COPD is often divided into stable stage and aggravating stage. Infection is recognized as a significant cause of acute exacerbation of chronic obstructive pulmonary disease (AECOPD) (4). According to epidemiological investigation, 22–40% of COPD patients have moderate or severe exacerbation at least once a year (3). AECOPD refers to the acute exacerbation of respiratory symptoms in patients with COPD that requires additional therapy (5,6). Treatment of patients with AECOPD requires the use of bronchodilators, glucocorticoids, antibiotics, and other medications. Even breathing needs to be assisted with a ventilator (7). However, prolonged use of ventilators can aggravate respiratory muscle fatigue, which can lead to the occurrence of severe complications such as aggravating respiratory failure, and even pulmonary encephalopathy. Pulmonary rehabilitation is another avenue to help patients recover in addition to pharmacological treatment.
Pulmonary rehabilitation, mainly for exercise and health guidance, is recognized as an effective treatment for patients with COPD (8). It can promote the change of their behavior and long-term adherence. According to the European Respiratory Society/American Thoracic Society guidelines, early pulmonary rehabilitation exercise for AECOPD patients can combat skeletal muscle atrophy, improve exercise tolerance, improve lung function, reduce readmission rate, and improve quality of life (9). Traditional Chinese exercises (Tai Chi, Liuzijue, and Yi Jin Jing) effectively combine respiratory function training and body exercises. It is beneficial for the trainer’s respiratory function, activity level, and physical and mental health (10). However, AECOPD patients mostly suffer from hypoxia with (or without) carbon dioxide retention and then combined with respiratory failure. Patients need to stay in bed for prolonged periods for non-invasive ventilation. The compliance of early getting out of bed is poor (11). Therefore, AECOPD patients with non-invasive ventilation need to find a simple, effective and convenient pulmonary rehabilitation method.

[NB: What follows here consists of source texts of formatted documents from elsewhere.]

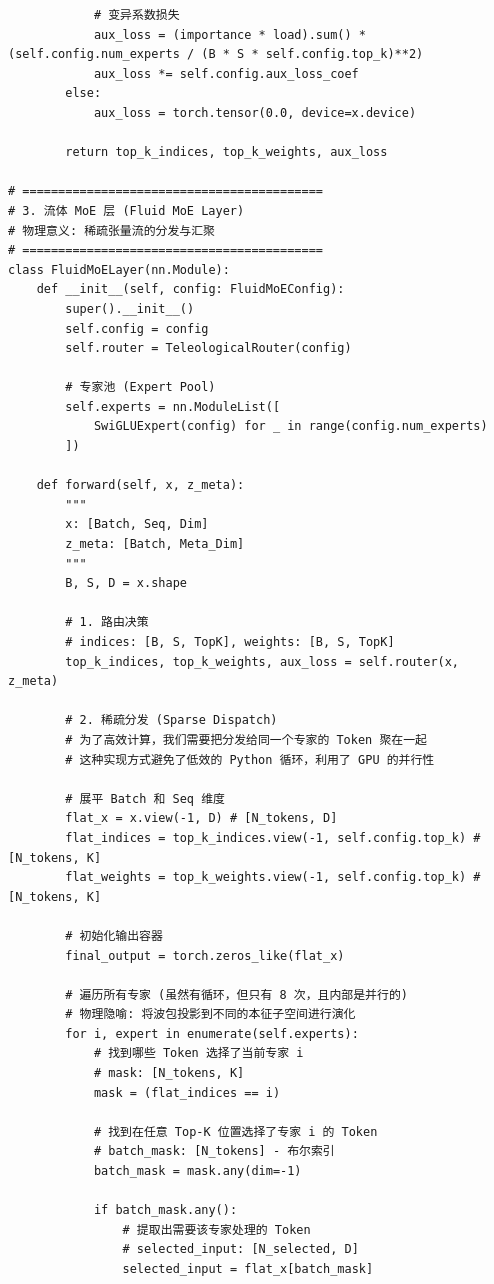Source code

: \begin{lstlisting}
            # 变异系数损失
            aux_loss = (importance * load).sum() * (self.config.num_experts / (B * S * self.config.top_k)**2)
            aux_loss *= self.config.aux_loss_coef
        else:
            aux_loss = torch.tensor(0.0, device=x.device)

        return top_k_indices, top_k_weights, aux_loss

# ==========================================
# 3. 流体 MoE 层 (Fluid MoE Layer)
# 物理意义: 稀疏张量流的分发与汇聚
# ==========================================
class FluidMoELayer(nn.Module):
    def __init__(self, config: FluidMoEConfig):
        super().__init__()
        self.config = config
        self.router = TeleologicalRouter(config)

        # 专家池 (Expert Pool)
        self.experts = nn.ModuleList([
            SwiGLUExpert(config) for _ in range(config.num_experts)
        ])

    def forward(self, x, z_meta):
        """
        x: [Batch, Seq, Dim]
        z_meta: [Batch, Meta_Dim]
        """
        B, S, D = x.shape

        # 1. 路由决策
        # indices: [B, S, TopK], weights: [B, S, TopK]
        top_k_indices, top_k_weights, aux_loss = self.router(x, z_meta)

        # 2. 稀疏分发 (Sparse Dispatch)
        # 为了高效计算，我们需要把分发给同一个专家的 Token 聚在一起
        # 这种实现方式避免了低效的 Python 循环，利用了 GPU 的并行性

        # 展平 Batch 和 Seq 维度
        flat_x = x.view(-1, D) # [N_tokens, D]
        flat_indices = top_k_indices.view(-1, self.config.top_k) # [N_tokens, K]
        flat_weights = top_k_weights.view(-1, self.config.top_k) # [N_tokens, K]

        # 初始化输出容器
        final_output = torch.zeros_like(flat_x)

        # 遍历所有专家 (虽然有循环，但只有 8 次，且内部是并行的)
        # 物理隐喻: 将波包投影到不同的本征子空间进行演化
        for i, expert in enumerate(self.experts):
            # 找到哪些 Token 选择了当前专家 i
            # mask: [N_tokens, K]
            mask = (flat_indices == i)

            # 找到在任意 Top-K 位置选择了专家 i 的 Token
            # batch_mask: [N_tokens] - 布尔索引
            batch_mask = mask.any(dim=-1)

            if batch_mask.any():
                # 提取出需要该专家处理的 Token
                # selected_input: [N_selected, D]
                selected_input = flat_x[batch_mask]


\end{lstlisting}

Liuzijue is a method of breathing adjustment and limb movement guided by the theory of traditional Chinese medicine. It can adjust the body’s qi and blood, yin, and yang, promote qi and blood circulation, and restore the balance of yin and yang. According to the five Zang-organs to the five tones, the exerciser produces six sounds (xu, he, hu, si, chui, and xi) by expiration to adjust the corresponding internal organ functions (12). And Liuzijue has the characteristics of shrinking lip breathing and diaphragm breathing. It reduces the respiratory rate and delays the expiratory flow rate in COPD patients. Thus, it can prevent premature airway closure and improve abnormal breathing patterns (13,14). Previous studies have shown that Liuzijue can effectively slow down the progressive decline of lung function in patients with COPD (15,16) and enhance the flexibility of limbs’ nerves and muscles as a traditional exercise focusing on regulating respiration (17). However, standing posture training will make it difficult for the old and weak or those who cannot stand for a long time. Therefore, Mr. Ma Li Tang specially compiled Liuzijue for sitting and lying. Sitting and lying Liuzijue is a low-intensity aerobic exercise based on standing Liuzijue, which is more suitable for AECOPD patients with long-term bedridden.

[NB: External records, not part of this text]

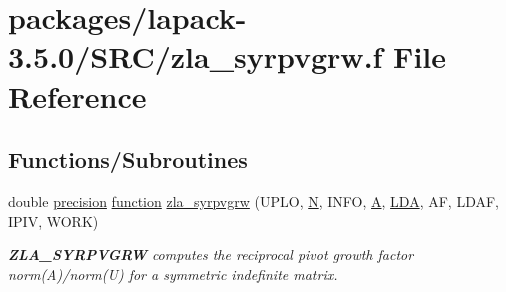 \hypertarget{zla__syrpvgrw_8f}{}\section{packages/lapack-\/3.5.0/\+S\+R\+C/zla\+\_\+syrpvgrw.f File Reference}
\label{zla__syrpvgrw_8f}
\subsection*{Functions/\+Subroutines}
\begin{DoxyCompactItemize}
\item 
double \hyperlink{numinquire_8h_a2c8e616467665d0b2814d4c1589ba74e}{precision} \hyperlink{afunc_8m_a7b5e596df91eadea6c537c0825e894a7}{function} \hyperlink{group__complex16SYcomputational_ga1f52f6bba69bfbed88e4a53e3c3cf0da}{zla\+\_\+syrpvgrw} (U\+P\+L\+O, \hyperlink{polmisc_8c_a0240ac851181b84ac374872dc5434ee4}{N}, I\+N\+F\+O, \hyperlink{classA}{A}, \hyperlink{example__user_8c_ae946da542ce0db94dced19b2ecefd1aa}{L\+D\+A}, A\+F, L\+D\+A\+F, I\+P\+I\+V, W\+O\+R\+K)
\begin{DoxyCompactList}\small\item\em {\bfseries Z\+L\+A\+\_\+\+S\+Y\+R\+P\+V\+G\+R\+W} computes the reciprocal pivot growth factor norm(\+A)/norm(U) for a symmetric indefinite matrix. \end{DoxyCompactList}\end{DoxyCompactItemize}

Earlier studies focused primarily on the effect of Liuzijue on patients with stable COPD, but were rarely used for AECOPD patients. Peijun Li’s research (18) results show that Liuzijue combined with clinical guidance is beneficial to the pulmonary function, quality of life, and activity level of elderly COPD patients at home. In addition, Qigong (Wuqinxi, Liuzijue, Baduanjin, etc.) has a beneficial effect on relieving dyspnea, enhancing respiratory muscle strength, delaying the decline rate of lung function anti-infection ability (19). Most previous studies used Qigong in stable COPD patients with painless mobility. However, the latest guidelines recommend that early pulmonary rehabilitation is essential for patients with AECOPD. This research innovative application of the sitting and lying Liuzijue exercise in pulmonary rehabilitation treatment of AECOPD patients. Unlike previous ones, this study focused on AECOPD patients using ventilators, and the timing of the initiation of pulmonary rehabilitation was chosen after the pulmonary infection control window appeared.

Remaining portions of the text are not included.